Il primo colpo sul lato sinistro della faccia, il secondo, fatale, alla spalla sinistra perché il proiettile avrebbe raggiunto un polmone. Così è stata uccisa Valeria Solesin, la studentessa italiana di 28 anni, morta negli attentati di Parigi di venerdì 13 novembre. Entrambi i proiettili avrebbero raggiunto la vittima dall’alto. Sono le indicazioni che – apprende l’Ansa da fonti bene informate – sarebbero giunte dall’autopsia sul cadavere della ragazza effettuata all’ospedale di Mestre. L’adempimento medico – sono state effettuate anche delle Tac – è stato richiesto dalle inchieste aperte da due diverse Procure, Roma e Venezia, sull’uccisione della ricercatrice veneziana al teatro Bataclan.

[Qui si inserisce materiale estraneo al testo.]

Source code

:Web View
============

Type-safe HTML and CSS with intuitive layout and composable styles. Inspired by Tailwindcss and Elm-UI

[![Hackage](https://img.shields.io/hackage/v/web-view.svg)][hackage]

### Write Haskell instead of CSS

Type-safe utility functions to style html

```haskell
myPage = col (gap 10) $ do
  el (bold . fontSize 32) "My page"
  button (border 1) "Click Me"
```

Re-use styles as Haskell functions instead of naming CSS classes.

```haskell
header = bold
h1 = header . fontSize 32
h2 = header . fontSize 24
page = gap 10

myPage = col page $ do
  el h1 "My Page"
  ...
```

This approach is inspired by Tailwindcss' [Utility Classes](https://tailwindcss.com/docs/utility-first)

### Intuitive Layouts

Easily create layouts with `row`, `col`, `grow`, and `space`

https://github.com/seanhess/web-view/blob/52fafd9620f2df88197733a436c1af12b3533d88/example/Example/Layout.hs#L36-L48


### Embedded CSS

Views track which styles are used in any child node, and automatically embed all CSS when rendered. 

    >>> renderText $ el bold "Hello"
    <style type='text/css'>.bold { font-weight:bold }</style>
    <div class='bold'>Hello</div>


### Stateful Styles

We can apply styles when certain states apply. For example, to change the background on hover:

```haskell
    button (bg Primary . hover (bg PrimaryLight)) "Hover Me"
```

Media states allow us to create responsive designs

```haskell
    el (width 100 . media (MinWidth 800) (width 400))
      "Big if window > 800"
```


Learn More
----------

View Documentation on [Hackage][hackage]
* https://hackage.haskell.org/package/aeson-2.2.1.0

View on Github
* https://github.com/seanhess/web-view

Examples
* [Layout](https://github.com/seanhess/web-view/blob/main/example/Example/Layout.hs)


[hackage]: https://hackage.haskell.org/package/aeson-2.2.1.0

I funerali di Valeria sono previsti per martedì in Piazza San Marco, nella sua Venezia. Saranno funerali di Stato: ci sarà il Presidente della Repubblica, Sergio Mattarella, e atteso anche il premier Matteo Renzi: l’area sarà chiusa, saranno operativi per la sicurezza quattrocento agenti. Già da oggi, e fino a domani, la bara della 28enne sarà esposta al pubblico per l’estremo saluto dei concittadini nell’androne del municipio a Ca’ Farsetti, sede del Comune, davanti al Canal Grande.



L’arrivo del feretro da Parigi è stata una prova molto dura per i familiari di Valeria. Il fratello Dario, rimasto in questi giorni a Venezia, si è lasciato andare in lacrime; la nonna, è stata colta da un malore;  genitori, hanno ricevuto l’abbraccio del ministro dell’istruzione, Stefania Giannini, arrivata in rappresentanza delle Istituzioni, e quello del sindaco veneziano, Luigi Brugnaro, e del governatore del Veneto, Luca Zaia.


“Per due ore mi sono finto morto e sono stato abbracciato a Valeria. I terroristi dell’Isis passavano tra i feriti del teatro Bataclan per dare il colpo di grazia alle vittime”. Sono le parole di Andrea Ravagnani, fidanzato di Valeria Solesin. Il giovane è stato sentito dalla procura di Venezia subito dopo essere arrivato in Italia con lo stesso aereo di Stato che ha riportato in Italia la ragazza uccisa dai jihadisti.